» **MATERIAL TO PROCESS**:
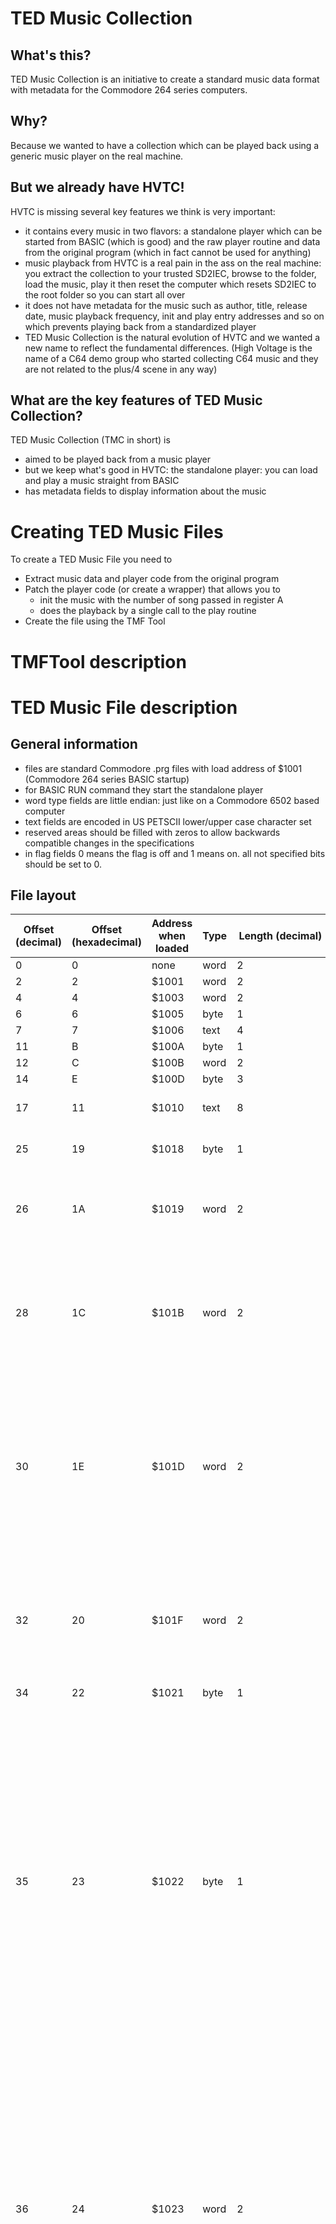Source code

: # TED Music Collection
## What's this?
TED Music Collection is an initiative to create a standard music data format with metadata for the Commodore 264 series computers.
## Why?
Because we wanted to have a collection which can be played back using a generic music player on the real machine.
## But we already have HVTC!
HVTC is missing several key features we think is very important:
* it contains every music in two flavors: a standalone player which can be started from BASIC (which is good) and the raw player routine and data from the original program (which in fact cannot be used for anything)
* music playback from HVTC is a real pain in the ass on the real machine: you extract the collection to your trusted SD2IEC, browse to the folder, load the music, play it then reset the computer which resets SD2IEC to the root folder so you can start all over
* it does not have metadata for the music such as author, title, release date, music playback frequency, init and play entry addresses and so on which prevents playing back from a standardized player
* TED Music Collection is the natural evolution of HVTC and we wanted a new name to reflect the fundamental differences. (High Voltage is the name of a C64 demo group who started collecting C64 music and they are not related to the plus/4 scene in any way)
## What are the key features of TED Music Collection? 
TED Music Collection (TMC in short) is
* aimed to be played back from a music player
* but we keep what's good in HVTC: the standalone player: you can load and play a music straight from BASIC
* has metadata fields to display information about the music
# Creating TED Music Files
To create a TED Music File you need to

* Extract music data and player code from the original program
* Patch the player code (or create a wrapper) that allows you to
  * init the music with the number of song passed in register A
  * does the playback by a single call to the play routine
* Create the file using the TMF Tool
# TMFTool description
# TED Music File description
## General information
* files are standard Commodore .prg files with load address of $1001 (Commodore 264 series BASIC startup)
* for BASIC RUN command they start the standalone player
* word type fields are little endian: just like on a Commodore 6502 based computer
* text fields are encoded in US PETSCII lower/upper case character set
* reserved areas should be filled with zeros to allow backwards compatible changes in the specifications
* in flag fields 0 means the flag is off and 1 means on. all not specified bits should be set to 0.
## File layout
|Offset (decimal)|Offset (hexadecimal)|Address when loaded|Type|Length (decimal)|Name|Mandatory|Value|Remarks|
|-|-|-|-|-|-|-|-|-|
|0|0|none|word|2|loadaddress|yes|$1001|not checked|
|2|2|$1001|word|2|basicnextline|yes|$100b|not checked|
|4|4|$1003|word|2|basiclinenumber|yes|2020|not checked|
|6|6|$1005|byte|1|basicsys|yes|$9e|not checked|
|7|7|$1006|text|4|basicsysparam|yes|4352|not checked|
|11|B|$100A|byte|1|basiclineend|yes|0|not checked|
|12|C|$100B|word|2|basicend|yes|$0000|not checked|
|14|E|$100D|byte|3||yes||filler|
|17|11|$1010|text|8|signature|yes|$54 $45 $44 $4d $55 $53 $49 $43|„tedmusic”|
|25|19|$1018|byte|1|version|yes|0|0: Preliminary specification version|
|26|1A|$1019|word|2|dataoffset|yes||The offset where song data starts from the beginning of the file (load address included)|
|28|1C|$101B|word|2|dataaddress|yes||This is the memory address where the real music data should be loaded (in case of BASIC load this is the address where the music should be relocated to)|
|30|1E|$101D|word|2|initaddress|yes||The address of the routine which can be called to start a song. The number of the song is passed in register A.<br/>The init must not change interrupt enable ($ff0a) register and interrupt vectors (neither $0314 nor $fffe)|
|32|20|$101F|word|2|playaddress|yes||The address of the routine which can be called to play the song. CPU I flag should not be manipulated and interrupt request ($ff09) must not be acknowledged|
|34|22|$1021|byte|1|numberofsongs|yes|||
|35|23|$1022|byte|1|timing|yes|<ul><li>0: PAL VBlank (50Hz),</li><li>1: NTSC VBlank (60Hz),</li><li>2: PAL timer1 value in next field,</li><li>3: NTSC timer1 value in next field,</li><li>4: PAL timer1 value set by init routine,</li><li>5: NTSC timer1 value set by init routine</li><li>6: PAL 2x</li><li>7: NTSC 2x</li></ul>|Value 4 and 5 should be avoided whenever possible because it prevents playing back PAL music on NTSC machines and vice versa.|
|36|24|$1023|word|2|timer1value|no||<p>The value put in TED timer#1</p> <p>Special timer values:</p> <ul> <li>PAL 1/frame (VBlank, 1x): 17734</li> <li>PAL 2/frame (2x): 8867</li> <li>PAL 4/frame (4x): 4433</li> <li>NTSC 1/frame: 14915</li> <li>NTSC 2/frame: 7457</li> <li>NTSC 4/frame: 3728</li> </ul>|
|38|26|$1025|byte|1|songflags|yes|<ul> <li>Bit 0: screen turned off during playback</li> <li>Bit 1: uses SID</li> <li>Bit 2: uses DigiBlaster</li> <li>Bit 3: uses AY (DIGIMUZ)</li> <li>Bit 4: uses FM</li><li>Bit 5: SID is used at C64 frequency</li></ul>|Screen can be turned of during playback but the song still should handle interrupts gracefully.<br/>Music should indicate the used additional sound sources in order to allow music players to mute them after playback|
|39|27|$1026|byte|1|fileflags|yes|<ul> <li>Bit 0: file has song duration block</li> </ul>||
|40|28|$1027|word|2|durationoffset|no||Offset of duration block if present|
|42|2A|$1029|byte|23|reserved|no||Reserved for future use (padding to align text field to addresses dividable by $10)|
|65|41|$1040|text|32|title|yes|||
|97|61|$1060|text|32|author|no|||
|129|81|$1080|text|32|released|no|||
|161|A1|$10A0|text|32|tracker|no||Name of the tracker/composer used to create song|
|193|C1|$10C0|byte|64||yes||Reserved for future use|
|257|101|$1100|||player|yes||A built-in player (and optional relocator) routine that allows playing the music on a 264 series machine after a BASIC DLOAD|
||durationoffset||word|2*numberofsongs|durationblock|no||An optional array of words for every song in the file. The durations are stored in seconds and rounded up (for example 1 minute 3.2 seconds should be stored as 64)|
||dataoffset||||data|yes||The music data|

» **WHAT THIS TASK INVOLVES**: Copy out each line of the data containing the string "passed".

» **RESPONSE BELOW**:
  * init the music with the number of song passed in register A
|30|1E|$101D|word|2|initaddress|yes||The address of the routine which can be called to start a song. The number of the song is passed in register A.<br/>The init must not change interrupt enable ($ff0a) register and interrupt vectors (neither $0314 nor $fffe)|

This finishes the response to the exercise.